Развиваемые сторонниками движения правового реализма положения о том, что право есть элемент культуры общества, а правовые отношения специфицируют социальные договоренности индивидуумов об их взаимных правах и обязанностях, находят подтверждение в концепции Л. И. Спиридонова: «Все правовые отношения суть отношения общественного целого, члены которого наделяются юридическими определениями только как элементы этого социального организма. Он-то и является той предпосылкой, тем субъектом, чьи стороны получают в процессе развития экономическое, политическое, правовое и т. д. выражение»[53].

Тематизация правового реализма имеет важное гносеологическое значение, позволяющее выявить именно те закономерности правопорядка, которые оказывают существенное влияние на принятие правоприменительных решений. Субъект-объектный дискурс толкования права раскрывает компетенции акторов силы – правоприменителей, которые наполняют тексты решений своей интерпретацией и волей. Нормативные правовые акты, регламентирующие процессуальную деятельность юриста, приобретают вторичное значение по сравнению с его личными целями и мотивами.

Интеграция эмпирических и аналитических исследований в последние десятилетия характерна для постклассической юриспруденци. Можно рассматривать правовой реализм в качестве обновленной концепции социологического направления, объединяющей преимущества естественного права и позитивизма. Знание тех закономерностей, по которым происходит толкование и применение права на практике, носит не менее научный характер, нежели догмы академической юриспруденции. Полезность и важность эмпирических исследований заключается и в возможности на их основе подготовить студентов к практической деятельности, сформировать навыки и типы правосознания, способные противостоять неравенству в доступе к правосудию, несправедливости при вынесении прапоприменительных актов.

Междисциплинарность правового реализма позволяет преодолеть крайности метафизического теоретизирования и формалистского конструирования нормативных текстов, не соответствующих юридической практике. Десятилетия строительства коммунизма научили теоретиков и философов права выстраивать концептуальные обоснования без привязки к актуальному правопорядку. Несколько поколений ученых утверждали, что юридические закономерности могут быть придуманы в кабинетах и установлены нормативными актами, что воля суверена, регламентирующая должное поведение, способна изменить сущее право.

Правовой реализм основан на практической юриспруденции, изучение которой позволяет уяснить действительные запросы акторов правопорядка.

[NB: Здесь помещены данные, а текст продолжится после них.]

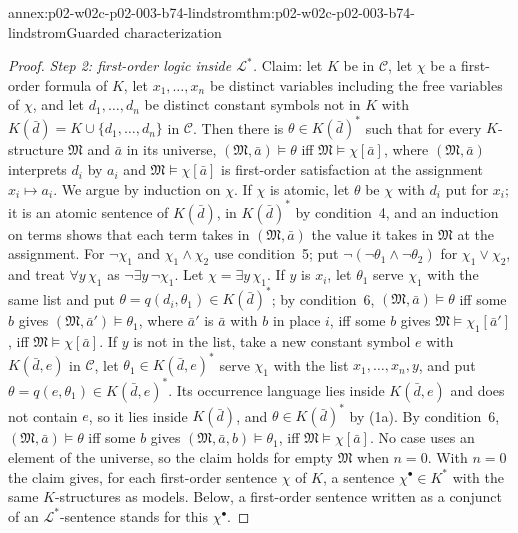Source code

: \begin{annexitem}{annex:p02-w02c-p02-003-b74-lindstrom}{thm:p02-w02c-p02-003-b74-lindstrom}{Guarded characterization}
\begin{proof}
\emph{Step 2: first-order logic inside \(\mathcal L^{\ast}\).}  Claim: let
\(K\) be in \(\mathcal C\), let \(\chi\) be a first-order formula of \(K\),
let \(x_1,\ldots,x_n\) be distinct variables including the free variables
of \(\chi\), and let \(d_1,\ldots,d_n\) be distinct constant symbols not in
\(K\) with \(K(\bar d)=K\cup\{d_1,\ldots,d_n\}\) in \(\mathcal C\).  Then
there is \(\theta\in K(\bar d)^{\ast}\) such that for every \(K\)-structure
\(\mathfrak M\) and \(\bar a\) in its universe,
\((\mathfrak M,\bar a)\models\theta\) iff \(\mathfrak M\models\chi[\bar a]\),
where \((\mathfrak M,\bar a)\) interprets \(d_i\) by \(a_i\) and
\(\mathfrak M\models\chi[\bar a]\) is first-order satisfaction at the
assignment \(x_i\mapsto a_i\).  We argue by induction on \(\chi\).  If
\(\chi\) is atomic, let \(\theta\) be \(\chi\) with \(d_i\) put for
\(x_i\); it is an atomic sentence of \(K(\bar d)\), in \(K(\bar d)^{\ast}\)
by condition~4, and an induction on terms shows that each term takes in
\((\mathfrak M,\bar a)\) the value it takes in \(\mathfrak M\) at the
assignment.  For \(\neg\chi_1\) and \(\chi_1\land\chi_2\) use condition~5;
put \(\neg(\neg\theta_1\land\neg\theta_2)\) for \(\chi_1\lor\chi_2\), and
treat \(\forall y\,\chi_1\) as \(\neg\exists y\,\neg\chi_1\).  Let
\(\chi=\exists y\,\chi_1\).  If \(y\) is \(x_i\), let \(\theta_1\) serve
\(\chi_1\) with the same list and put \(\theta=q(d_i,\theta_1)\in
K(\bar d)^{\ast}\); by condition~6, \((\mathfrak M,\bar a)\models\theta\) iff
some \(b\) gives \((\mathfrak M,\bar a')\models\theta_1\), where \(\bar a'\)
is \(\bar a\) with \(b\) in place \(i\), iff some \(b\) gives
\(\mathfrak M\models\chi_1[\bar a']\), iff \(\mathfrak M\models\chi[\bar a]\).
If \(y\) is not in the list, take a new constant symbol \(e\) with
\(K(\bar d,e)\) in \(\mathcal C\), let \(\theta_1\in K(\bar d,e)^{\ast}\)
serve \(\chi_1\) with the list \(x_1,\ldots,x_n,y\), and put
\(\theta=q(e,\theta_1)\in K(\bar d,e)^{\ast}\).  Its occurrence language
lies inside \(K(\bar d,e)\) and does not contain \(e\), so it lies inside
\(K(\bar d)\), and \(\theta\in K(\bar d)^{\ast}\) by (1a).  By condition~6,
\((\mathfrak M,\bar a)\models\theta\) iff some \(b\) gives
\((\mathfrak M,\bar a,b)\models\theta_1\), iff \(\mathfrak M\models\chi[\bar a]\).
No case uses an element of the universe, so the claim holds for empty
\(\mathfrak M\) when \(n=0\).  With \(n=0\) the claim gives, for each
first-order sentence \(\chi\) of \(K\), a sentence \(\chi^{\bullet}\in
K^{\ast}\) with the same \(K\)-structures as models.  Below, a first-order
sentence written as a conjunct of an \(\mathcal L^{\ast}\)-sentence stands
for this \(\chi^{\bullet}\).


\end{proof}
\end{annexitem}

Являясь признанным в международной юриспруденции движением, реализм открывает возможности сопоставления теоретических конструкций, юридических практик и пропагандистских доктрин. Реалистические подходы в парадигме социологических теорий права рассматриваются как направления теоретической мысли, способные формировать правопорядок, особенно в эпоху, когда стираются резкие грани между юспозитивизмом и юснатурализмом, когда в общем правовом теоретизировании исчезают разделения научных школ, утрачиваются советские традиции. Реализм позволяет обобщить эмпирические измерения правопорядка, интегририровать теоретические и практические феномены, без этого направления юриспруденции современные исследования уже не могут претендовать на всестороннее рассмотрение права в гуманитарных науках[54].

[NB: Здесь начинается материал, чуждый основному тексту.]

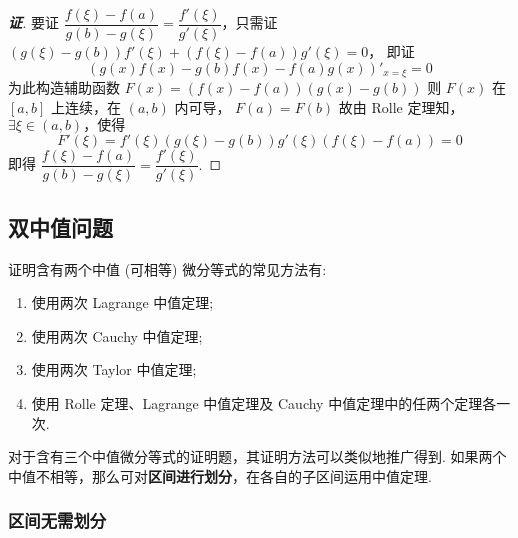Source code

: \begin{proof}[{\songti \textbf{证}}]
    要证 $\dfrac{f(\xi)-f(a)}{g(b)-g(\xi)}=\dfrac{f'(\xi)}{g'(\xi)}$，只需证 $(g(\xi)-g(b))f'(\xi)+(f(\xi)-f(a))g'(\xi)=0$，
    即证 $$(g(x)f(x)-g(b)f(x)-f(a)g(x))'_{x=\xi}=0$$
    为此构造辅助函数 $F(x)=(f(x)-f(a))(g(x)-g(b))$ 则 $F(x)$ 在 $[a,b]$ 上连续，在 $(a,b)$ 内可导，
    $F(a)=F(b)$ 故由 Rolle 定理知，$\exists\xi\in(a,b)\text{，使得 }$
    $$F'(\xi)=f'(\xi)(g(\xi)-g(b))g'(\xi)(f(\xi)-f(a))=0$$
    即得 $\dfrac{f(\xi)-f(a)}{g(b)-g(\xi)}=\dfrac{f'(\xi)}{g'(\xi)}.$
\end{proof}

\subsection{双中值问题}

证明含有两个中值 (可相等) 微分等式的常见方法有:
\begin{enumerate}[label=(\arabic{*})]
    \item 使用两次 Lagrange 中值定理;
    \item 使用两次 Cauchy 中值定理;
    \item 使用两次 Taylor 中值定理;
    \item 使用 Rolle 定理、Lagrange 中值定理及 Cauchy 中值定理中的任两个定理各一次.
\end{enumerate}
对于含有三个中值微分等式的证明题，其证明方法可以类似地推广得到.
如果两个中值不相等，那么可对\textbf{区间进行划分}，在各自的子区间运用中值定理.

\subsubsection{区间无需划分}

В истории развития гуманитарных наук философское мышление предшествовало правовому, а социологические методы управления обществом уже применялись в период формирования права как явления. Корпусы обычаев, конвенциональных соглашений, нормативных предписаний и других источников права эволюционировали вместе с развитием этносов. Государству как форме организации общества, для своего возникновения и стабильного функционирования требовались не только философские и социологические обоснования, но и правовые конструкции управления, подчинения, в том числе, – механизмы применения легализованного насилия к человеку, вплоть до лишения жизни.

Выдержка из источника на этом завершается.